I’ve been puzzling over what bothers me so much about the show for the last couple of days: Notwithstanding the puppy-dog eyes and smarmy winks, Mr Richman himself seems inoffensive enough, and arguably knows what he’s doing, both in front of the camera (he studied drama at Yale) and in the kitchen (he claims to be a trained sushi chef);  nor is it the quality of the food itself, as he generally chooses destinations of some culinary merit (I have nothing against his roadie-food strong suit of cheese steaks, chili dogs, and burgers), or at least so they seem prior to his blasphemous display of eating whatever it is that they make. No, I think the problem lies with the premise of the show itself, the very idea that eating – to me, an inherently pleasurable, and literally life-giving, enterprise – should be reduced to a contest between the eater and the stuff on the plate
The great writer and patron saint of food bloggers everywhere, Mary Frances Kennedy Fisher, once said that the “enjoyment of the art of living, as well as of eating… are, or can be, synonymous.” Man v. Food is predicated on nothing less than the complete moral inversion of Ms Fisher’s guiding principle – the title itself proclaims mouth and fork to be enemies – and I’m guessing that that is what chafes me like a dull razor.
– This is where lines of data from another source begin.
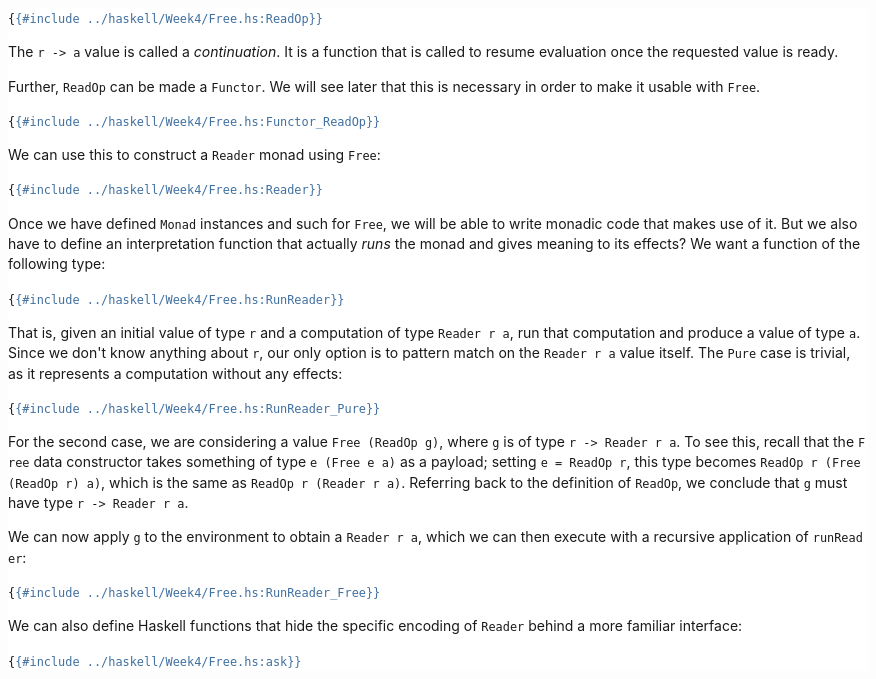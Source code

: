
 ```Haskell
{{#include ../haskell/Week4/Free.hs:ReadOp}}
```

The `r -> a` value is called a *continuation*. It is a function that
is called to resume evaluation once the requested value is ready.

Further, `ReadOp` can be made a `Functor`. We will see later that this
is necessary in order to make it usable with `Free`.

```Haskell
{{#include ../haskell/Week4/Free.hs:Functor_ReadOp}}
```

We can use this to construct a `Reader` monad using `Free`:

```Haskell
{{#include ../haskell/Week4/Free.hs:Reader}}
```

Once we have defined `Monad` instances and such for `Free`, we will be
able to write monadic code that makes use of it. But we also have to
define an interpretation function that actually *runs* the monad and
gives meaning to its effects? We want a function of the following
type:

```Haskell
{{#include ../haskell/Week4/Free.hs:RunReader}}
```

That is, given an initial value of type `r` and a computation of type
`Reader r a`, run that computation and produce a value of type `a`.
Since we don't know anything about `r`, our only option is to pattern
match on the `Reader r a` value itself. The `Pure` case is trivial, as
it represents a computation without any effects:

```Haskell
{{#include ../haskell/Week4/Free.hs:RunReader_Pure}}
```

For the second case, we are considering a value `Free (ReadOp g)`,
where `g` is of type `r -> Reader r a`.  To see this, recall that the
`Free` data constructor takes something of type `e (Free e a)` as a
payload; setting `e = ReadOp r`, this type becomes `ReadOp r (Free
(ReadOp r) a)`, which is the same as `ReadOp r (Reader r
a)`. Referring back to the definition of `ReadOp`, we conclude that
`g` must have type `r -> Reader r a`.

We can now apply `g` to the environment to obtain a `Reader r a`, which we
can then execute with a recursive application of `runReader`:

```Haskell
{{#include ../haskell/Week4/Free.hs:RunReader_Free}}
```

We can also define Haskell functions that hide the specific encoding
of `Reader` behind a more familiar interface:

```Haskell
{{#include ../haskell/Week4/Free.hs:ask}}
```

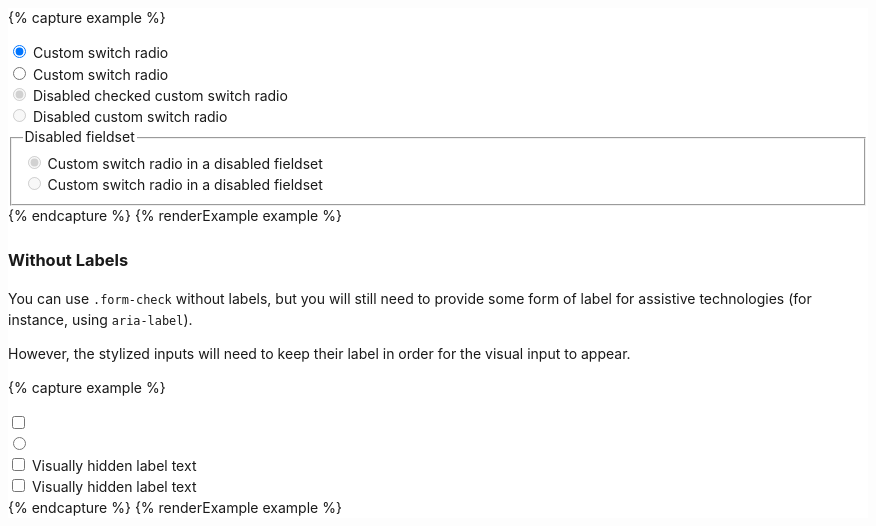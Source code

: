{% capture example %}
<div class="form-check form-switch">
  <input class="form-check-input" type="radio" id="switchradio0" name="switchradio" checked>
  <label class="form-check-label" for="switchradio0">Custom switch radio</label>
</div>
<div class="form-check form-switch">
  <input class="form-check-input" type="radio" id="switchradio1" name="switchradio">
  <label class="form-check-label" for="switchradio1">Custom switch radio</label>
</div>
<div class="form-check form-switch">
  <input class="form-check-input" type="radio" id="switchradiods0" name="switchradiods" disabled checked>
  <label class="form-check-label" for="switchradiods0">Disabled checked custom switch radio</label>
</div>
<div class="form-check form-switch">
  <input class="form-check-input" type="radio" id="switchradiods1" name="switchradiods" disabled>
  <label class="form-check-label" for="switchradiods1">Disabled custom switch radio</label>
</div>
<fieldset class="mt-1" disabled>
  <legend class="form-label">Disabled fieldset</legend>
  <div class="form-check form-switch">
    <input class="form-check-input" type="radio" id="switchradiofs0" name="switchradiofs" checked>
    <label class="form-check-label" for="switchradiofs0">Custom switch radio in a disabled fieldset</label>
  </div>
  <div class="form-check form-switch">
    <input class="form-check-input" type="radio" id="switchradiofs1" name="switchradiofs">
    <label class="form-check-label" for="switchradiofs1">Custom switch radio in a disabled fieldset</label>
  </div>
</fieldset>
{% endcapture %}
{% renderExample example %}

### Without Labels

You can use `.form-check` without labels, but you will still need to provide some form of label for assistive technologies (for instance, using `aria-label`).

However, the stylized inputs will need to keep their label in order for the visual input to appear.

{% capture example %}
<div class="form-check">
  <input class="form-check-input" type="checkbox" id="nolabel0" value="" aria-label="...">
</div>
<div class="form-check">
  <input class="form-check-input" type="radio" name="nolabel-radio" id="nolabel-1" value="" aria-label="...">
</div>
<div class="form-check form-checkradio">
  <input class="form-check-input" type="checkbox" id="nolabel2" value="">
  <label class="form-check-label" for="nolabel2">
    <span class="sr-only">Visually hidden label text</span>
  </label>
</div>
<div class="form-check form-switch">
  <input class="form-check-input" type="checkbox" role="switch" id="nolabel3" value="">
  <label class="form-check-label" for="nolabel3">
    <span class="sr-only">Visually hidden label text</span>
  </label>
</div>
{% endcapture %}
{% renderExample example %}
Food is (or at least should be) enormously enjoyable and, served in proportion to its purpose, satisfies one of the most basic conditions for life; the absence of food implies hunger and death (the millions so afflicted are a tragedy of global proportions and a blight on our collective social conscience), and food in excess implies death by means other than hunger, but death just the same (we are a nation of over-eaters, on this the data is incontrovertible). And yet here is a major television production that exists solely by virtue of our ability to transform good food into something dangerously unpleasant. Worse still, this transformation is effected by the application of quantity: What would otherwise be nourishing, or at least tasty (I’m not sure if even the finest chili dog could ever be called ‘nourishing’), becomes a threat, simply because of the sheer size of the serving.
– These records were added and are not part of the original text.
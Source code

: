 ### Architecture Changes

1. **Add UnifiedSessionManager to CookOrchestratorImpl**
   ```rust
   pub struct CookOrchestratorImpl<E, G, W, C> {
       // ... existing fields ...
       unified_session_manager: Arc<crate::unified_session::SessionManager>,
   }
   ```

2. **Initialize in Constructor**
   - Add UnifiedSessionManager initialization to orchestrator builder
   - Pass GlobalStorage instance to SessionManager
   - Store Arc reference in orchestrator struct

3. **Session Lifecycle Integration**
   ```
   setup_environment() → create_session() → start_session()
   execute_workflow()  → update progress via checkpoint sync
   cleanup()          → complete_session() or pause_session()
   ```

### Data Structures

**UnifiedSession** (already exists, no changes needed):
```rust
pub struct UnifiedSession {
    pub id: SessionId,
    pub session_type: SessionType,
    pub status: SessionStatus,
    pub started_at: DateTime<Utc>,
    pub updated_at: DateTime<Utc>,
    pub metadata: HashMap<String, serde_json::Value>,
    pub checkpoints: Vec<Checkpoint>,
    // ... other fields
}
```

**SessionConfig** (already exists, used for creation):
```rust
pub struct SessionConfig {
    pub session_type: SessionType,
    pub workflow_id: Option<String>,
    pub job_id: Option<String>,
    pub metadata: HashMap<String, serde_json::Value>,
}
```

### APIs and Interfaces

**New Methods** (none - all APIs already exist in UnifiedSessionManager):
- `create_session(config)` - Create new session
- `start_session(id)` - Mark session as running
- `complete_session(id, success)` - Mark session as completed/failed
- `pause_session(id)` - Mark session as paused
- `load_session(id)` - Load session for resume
I know, I get it, it’s all just entertainment, you don’t need to post a reply with a litany of even-worse sins; we can just stipulate that competitive eating likely fails to represent one of the clear and present dangers to civilization as we know it, and that there are any number of significantly more disturbing examples of televised programming (certainly, The Swan and anything even peripherally related to Toddlers and Tiaras would rank higher on both lists). But its relative innocuousness in relation to graver threats in no way obviates my argument with Mr Richman and his self-destructive quest for ad revenue: The fact remains that the Travel Channel, by aggrandizing gluttony for a nation of the epidemically obese, sells our collective good sense of what food can and should be right down the river.